◆ **Brief**:
After locating the line with "I’m Sarah-Manon. Yup, two" in the data that follows, return it and every later line exactly, up to and including the line with "I recently joined".

◆ **Listed records**:
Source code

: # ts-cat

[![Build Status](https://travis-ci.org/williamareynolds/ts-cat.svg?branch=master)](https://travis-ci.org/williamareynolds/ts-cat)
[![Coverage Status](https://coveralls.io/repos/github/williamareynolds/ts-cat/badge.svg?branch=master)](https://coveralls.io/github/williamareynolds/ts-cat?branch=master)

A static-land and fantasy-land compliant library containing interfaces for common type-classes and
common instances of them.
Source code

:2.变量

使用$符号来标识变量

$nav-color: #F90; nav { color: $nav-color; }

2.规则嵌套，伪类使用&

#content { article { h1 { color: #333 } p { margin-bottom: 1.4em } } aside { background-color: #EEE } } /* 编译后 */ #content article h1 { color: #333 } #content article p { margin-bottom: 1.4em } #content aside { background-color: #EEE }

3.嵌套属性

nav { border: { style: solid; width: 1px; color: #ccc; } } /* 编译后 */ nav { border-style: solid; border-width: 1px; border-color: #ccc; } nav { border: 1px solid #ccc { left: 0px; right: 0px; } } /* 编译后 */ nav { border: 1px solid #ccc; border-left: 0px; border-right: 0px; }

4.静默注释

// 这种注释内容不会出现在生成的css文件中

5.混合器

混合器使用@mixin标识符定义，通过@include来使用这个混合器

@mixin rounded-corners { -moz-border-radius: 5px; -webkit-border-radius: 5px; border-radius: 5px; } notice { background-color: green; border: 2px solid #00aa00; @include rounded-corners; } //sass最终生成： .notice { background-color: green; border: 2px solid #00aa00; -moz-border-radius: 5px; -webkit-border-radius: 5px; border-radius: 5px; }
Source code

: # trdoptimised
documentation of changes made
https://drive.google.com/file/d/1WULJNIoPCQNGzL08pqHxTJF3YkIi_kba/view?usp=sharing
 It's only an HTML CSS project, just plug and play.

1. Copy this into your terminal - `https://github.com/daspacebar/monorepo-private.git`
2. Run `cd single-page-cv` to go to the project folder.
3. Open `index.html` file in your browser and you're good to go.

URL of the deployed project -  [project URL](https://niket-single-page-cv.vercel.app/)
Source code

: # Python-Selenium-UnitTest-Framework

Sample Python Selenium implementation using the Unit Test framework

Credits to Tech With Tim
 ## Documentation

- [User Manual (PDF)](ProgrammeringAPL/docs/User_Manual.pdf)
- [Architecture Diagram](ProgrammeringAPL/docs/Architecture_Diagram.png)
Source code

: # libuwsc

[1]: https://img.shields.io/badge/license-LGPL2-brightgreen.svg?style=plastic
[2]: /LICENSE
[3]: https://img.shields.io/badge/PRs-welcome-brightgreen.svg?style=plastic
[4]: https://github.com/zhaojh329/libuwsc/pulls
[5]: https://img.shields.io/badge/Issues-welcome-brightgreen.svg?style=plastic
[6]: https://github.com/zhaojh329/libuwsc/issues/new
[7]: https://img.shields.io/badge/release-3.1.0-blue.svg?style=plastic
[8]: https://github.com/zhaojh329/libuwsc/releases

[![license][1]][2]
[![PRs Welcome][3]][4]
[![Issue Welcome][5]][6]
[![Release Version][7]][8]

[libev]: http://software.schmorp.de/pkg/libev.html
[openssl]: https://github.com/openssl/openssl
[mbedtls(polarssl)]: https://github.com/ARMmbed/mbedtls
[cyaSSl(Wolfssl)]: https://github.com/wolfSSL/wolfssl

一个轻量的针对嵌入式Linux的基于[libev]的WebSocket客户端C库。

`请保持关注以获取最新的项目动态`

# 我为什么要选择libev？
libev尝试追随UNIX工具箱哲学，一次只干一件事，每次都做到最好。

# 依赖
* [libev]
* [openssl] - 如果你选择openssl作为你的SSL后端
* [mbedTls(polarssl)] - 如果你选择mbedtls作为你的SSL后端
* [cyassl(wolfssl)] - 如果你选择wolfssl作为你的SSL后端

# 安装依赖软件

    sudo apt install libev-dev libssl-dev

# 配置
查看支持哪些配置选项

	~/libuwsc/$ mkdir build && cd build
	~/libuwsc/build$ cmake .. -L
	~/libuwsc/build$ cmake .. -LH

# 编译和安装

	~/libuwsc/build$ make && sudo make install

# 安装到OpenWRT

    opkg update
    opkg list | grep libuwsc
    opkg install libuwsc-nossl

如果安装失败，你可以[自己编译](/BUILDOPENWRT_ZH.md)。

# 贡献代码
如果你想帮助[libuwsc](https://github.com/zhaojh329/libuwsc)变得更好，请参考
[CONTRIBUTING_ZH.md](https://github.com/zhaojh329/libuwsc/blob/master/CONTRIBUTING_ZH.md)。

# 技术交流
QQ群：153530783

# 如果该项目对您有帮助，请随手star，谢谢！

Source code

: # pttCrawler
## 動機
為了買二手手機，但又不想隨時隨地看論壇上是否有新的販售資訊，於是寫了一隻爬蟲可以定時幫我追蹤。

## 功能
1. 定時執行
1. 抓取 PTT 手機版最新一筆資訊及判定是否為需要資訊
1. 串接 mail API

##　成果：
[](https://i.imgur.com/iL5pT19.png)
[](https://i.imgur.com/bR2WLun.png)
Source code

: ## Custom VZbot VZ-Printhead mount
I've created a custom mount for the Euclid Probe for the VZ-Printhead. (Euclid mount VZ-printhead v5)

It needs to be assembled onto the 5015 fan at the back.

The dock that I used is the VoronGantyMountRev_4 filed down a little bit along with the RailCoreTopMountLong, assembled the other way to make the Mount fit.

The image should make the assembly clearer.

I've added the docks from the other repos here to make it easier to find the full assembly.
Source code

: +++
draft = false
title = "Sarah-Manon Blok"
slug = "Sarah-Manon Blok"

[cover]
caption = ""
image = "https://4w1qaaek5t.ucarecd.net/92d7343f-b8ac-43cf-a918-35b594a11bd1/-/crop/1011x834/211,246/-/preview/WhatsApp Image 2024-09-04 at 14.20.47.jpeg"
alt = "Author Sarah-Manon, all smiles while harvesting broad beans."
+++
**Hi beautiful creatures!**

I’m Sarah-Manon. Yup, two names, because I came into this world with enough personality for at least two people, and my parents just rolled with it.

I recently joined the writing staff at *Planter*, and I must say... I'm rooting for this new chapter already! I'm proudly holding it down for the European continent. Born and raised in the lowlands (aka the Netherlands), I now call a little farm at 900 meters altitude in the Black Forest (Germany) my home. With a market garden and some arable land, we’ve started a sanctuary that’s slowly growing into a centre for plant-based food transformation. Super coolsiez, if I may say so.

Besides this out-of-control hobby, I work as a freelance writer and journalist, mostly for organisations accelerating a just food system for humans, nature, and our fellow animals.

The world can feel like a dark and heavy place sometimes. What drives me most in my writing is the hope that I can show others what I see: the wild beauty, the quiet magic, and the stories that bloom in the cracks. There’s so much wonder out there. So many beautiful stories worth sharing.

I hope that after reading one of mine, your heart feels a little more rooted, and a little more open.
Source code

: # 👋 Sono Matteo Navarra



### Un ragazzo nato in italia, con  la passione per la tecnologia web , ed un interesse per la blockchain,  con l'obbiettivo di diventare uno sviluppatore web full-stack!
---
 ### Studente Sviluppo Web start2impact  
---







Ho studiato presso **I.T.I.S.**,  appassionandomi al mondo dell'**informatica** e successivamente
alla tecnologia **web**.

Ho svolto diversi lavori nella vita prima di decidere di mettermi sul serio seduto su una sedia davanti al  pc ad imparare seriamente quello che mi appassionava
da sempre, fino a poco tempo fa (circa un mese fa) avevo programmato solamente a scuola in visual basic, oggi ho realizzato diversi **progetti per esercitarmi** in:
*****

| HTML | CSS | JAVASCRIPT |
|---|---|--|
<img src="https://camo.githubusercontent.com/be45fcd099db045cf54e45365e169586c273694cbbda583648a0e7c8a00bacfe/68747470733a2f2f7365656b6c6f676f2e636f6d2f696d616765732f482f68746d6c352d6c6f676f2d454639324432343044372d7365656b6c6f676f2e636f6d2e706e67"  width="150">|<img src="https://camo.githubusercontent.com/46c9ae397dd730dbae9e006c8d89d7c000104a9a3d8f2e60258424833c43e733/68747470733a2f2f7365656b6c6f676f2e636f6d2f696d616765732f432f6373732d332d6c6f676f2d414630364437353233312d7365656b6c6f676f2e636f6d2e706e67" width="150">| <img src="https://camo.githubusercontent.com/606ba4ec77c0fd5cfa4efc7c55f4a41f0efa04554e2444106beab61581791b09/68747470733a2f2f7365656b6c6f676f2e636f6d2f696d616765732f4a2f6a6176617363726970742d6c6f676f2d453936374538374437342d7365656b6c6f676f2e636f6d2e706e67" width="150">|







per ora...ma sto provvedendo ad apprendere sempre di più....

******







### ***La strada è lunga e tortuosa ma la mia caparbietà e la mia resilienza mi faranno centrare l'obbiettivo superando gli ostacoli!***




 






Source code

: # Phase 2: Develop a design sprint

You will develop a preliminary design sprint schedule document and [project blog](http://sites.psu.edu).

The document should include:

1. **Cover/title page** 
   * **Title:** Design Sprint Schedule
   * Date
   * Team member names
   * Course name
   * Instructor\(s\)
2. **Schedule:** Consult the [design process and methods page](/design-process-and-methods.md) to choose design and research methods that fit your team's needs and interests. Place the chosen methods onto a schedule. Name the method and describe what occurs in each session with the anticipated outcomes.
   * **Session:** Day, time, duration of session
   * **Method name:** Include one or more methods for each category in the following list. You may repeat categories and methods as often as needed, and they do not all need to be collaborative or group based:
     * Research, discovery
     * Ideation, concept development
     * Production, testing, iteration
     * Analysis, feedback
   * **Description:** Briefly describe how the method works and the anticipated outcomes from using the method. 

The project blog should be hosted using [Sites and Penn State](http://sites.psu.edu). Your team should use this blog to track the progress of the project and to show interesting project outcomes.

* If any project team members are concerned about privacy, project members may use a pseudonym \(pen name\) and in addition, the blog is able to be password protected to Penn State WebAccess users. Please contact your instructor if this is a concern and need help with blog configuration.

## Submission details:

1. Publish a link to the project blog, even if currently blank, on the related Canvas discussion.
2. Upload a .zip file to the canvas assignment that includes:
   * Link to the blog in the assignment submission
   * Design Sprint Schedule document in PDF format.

==

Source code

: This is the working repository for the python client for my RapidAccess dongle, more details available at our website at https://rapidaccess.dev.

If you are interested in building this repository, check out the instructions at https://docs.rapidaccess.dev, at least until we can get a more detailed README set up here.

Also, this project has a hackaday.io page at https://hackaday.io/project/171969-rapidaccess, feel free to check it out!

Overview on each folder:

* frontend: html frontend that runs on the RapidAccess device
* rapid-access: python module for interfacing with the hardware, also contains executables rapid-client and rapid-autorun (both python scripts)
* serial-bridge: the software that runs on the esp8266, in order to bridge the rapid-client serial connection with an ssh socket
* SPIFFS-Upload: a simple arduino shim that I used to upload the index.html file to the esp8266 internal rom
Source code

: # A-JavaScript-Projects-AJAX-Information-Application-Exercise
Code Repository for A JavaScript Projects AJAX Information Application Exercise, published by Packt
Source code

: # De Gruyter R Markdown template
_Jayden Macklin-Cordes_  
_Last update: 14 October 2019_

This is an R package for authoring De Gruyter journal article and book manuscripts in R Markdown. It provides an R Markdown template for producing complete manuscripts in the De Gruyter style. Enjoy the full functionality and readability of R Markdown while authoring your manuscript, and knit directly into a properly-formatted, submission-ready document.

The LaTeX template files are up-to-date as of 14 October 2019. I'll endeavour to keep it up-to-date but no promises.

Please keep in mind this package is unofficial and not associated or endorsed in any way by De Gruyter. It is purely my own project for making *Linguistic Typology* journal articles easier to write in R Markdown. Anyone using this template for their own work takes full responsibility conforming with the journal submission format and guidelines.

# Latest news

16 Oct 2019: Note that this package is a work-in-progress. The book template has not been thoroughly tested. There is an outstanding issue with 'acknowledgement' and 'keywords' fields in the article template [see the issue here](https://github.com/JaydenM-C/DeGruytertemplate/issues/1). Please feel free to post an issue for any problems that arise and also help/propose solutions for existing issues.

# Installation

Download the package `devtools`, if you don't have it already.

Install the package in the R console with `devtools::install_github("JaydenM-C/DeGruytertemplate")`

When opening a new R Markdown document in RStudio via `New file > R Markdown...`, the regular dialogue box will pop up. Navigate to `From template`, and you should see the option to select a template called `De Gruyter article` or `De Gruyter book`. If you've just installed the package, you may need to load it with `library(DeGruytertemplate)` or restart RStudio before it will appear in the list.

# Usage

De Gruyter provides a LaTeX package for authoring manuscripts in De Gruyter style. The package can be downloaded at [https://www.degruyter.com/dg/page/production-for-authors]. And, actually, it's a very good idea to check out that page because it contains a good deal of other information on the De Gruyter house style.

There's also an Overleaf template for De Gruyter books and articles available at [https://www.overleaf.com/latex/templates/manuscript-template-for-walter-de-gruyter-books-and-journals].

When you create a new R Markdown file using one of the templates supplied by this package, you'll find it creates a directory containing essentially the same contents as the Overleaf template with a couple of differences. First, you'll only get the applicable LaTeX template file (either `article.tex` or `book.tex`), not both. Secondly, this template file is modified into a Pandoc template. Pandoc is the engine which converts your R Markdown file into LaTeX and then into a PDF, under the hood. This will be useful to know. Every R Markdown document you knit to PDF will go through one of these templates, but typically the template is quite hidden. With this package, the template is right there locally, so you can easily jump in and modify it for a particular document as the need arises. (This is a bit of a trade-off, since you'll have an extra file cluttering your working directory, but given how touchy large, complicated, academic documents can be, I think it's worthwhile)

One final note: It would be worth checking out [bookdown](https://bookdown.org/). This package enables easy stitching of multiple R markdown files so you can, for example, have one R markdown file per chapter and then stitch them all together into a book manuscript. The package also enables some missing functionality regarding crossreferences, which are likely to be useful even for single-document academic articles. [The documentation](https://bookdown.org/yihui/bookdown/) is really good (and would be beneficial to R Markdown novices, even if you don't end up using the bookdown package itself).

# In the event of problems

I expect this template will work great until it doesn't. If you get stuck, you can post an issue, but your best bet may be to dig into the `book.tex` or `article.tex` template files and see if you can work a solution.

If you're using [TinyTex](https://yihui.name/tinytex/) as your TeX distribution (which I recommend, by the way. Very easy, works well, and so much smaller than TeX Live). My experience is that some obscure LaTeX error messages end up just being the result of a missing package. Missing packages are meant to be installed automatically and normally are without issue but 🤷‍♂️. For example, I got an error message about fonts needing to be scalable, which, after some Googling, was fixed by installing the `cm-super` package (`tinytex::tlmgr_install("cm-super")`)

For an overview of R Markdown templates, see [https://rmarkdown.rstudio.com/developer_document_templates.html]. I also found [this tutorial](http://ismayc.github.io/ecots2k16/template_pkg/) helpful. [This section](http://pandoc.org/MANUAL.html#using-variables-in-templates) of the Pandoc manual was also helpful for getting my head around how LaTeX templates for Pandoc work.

◆ **Reply**:
I’m Sarah-Manon. Yup, two names, because I came into this world with enough personality for at least two people, and my parents just rolled with it.

I recently joined the writing staff at *Planter*, and I must say... I'm rooting for this new chapter already! I'm proudly holding it down for the European continent. Born and raised in the lowlands (aka the Netherlands), I now call a little farm at 900 meters altitude in the Black Forest (Germany) my home. With a market garden and some arable land, we’ve started a sanctuary that’s slowly growing into a centre for plant-based food transformation. Super coolsiez, if I may say so.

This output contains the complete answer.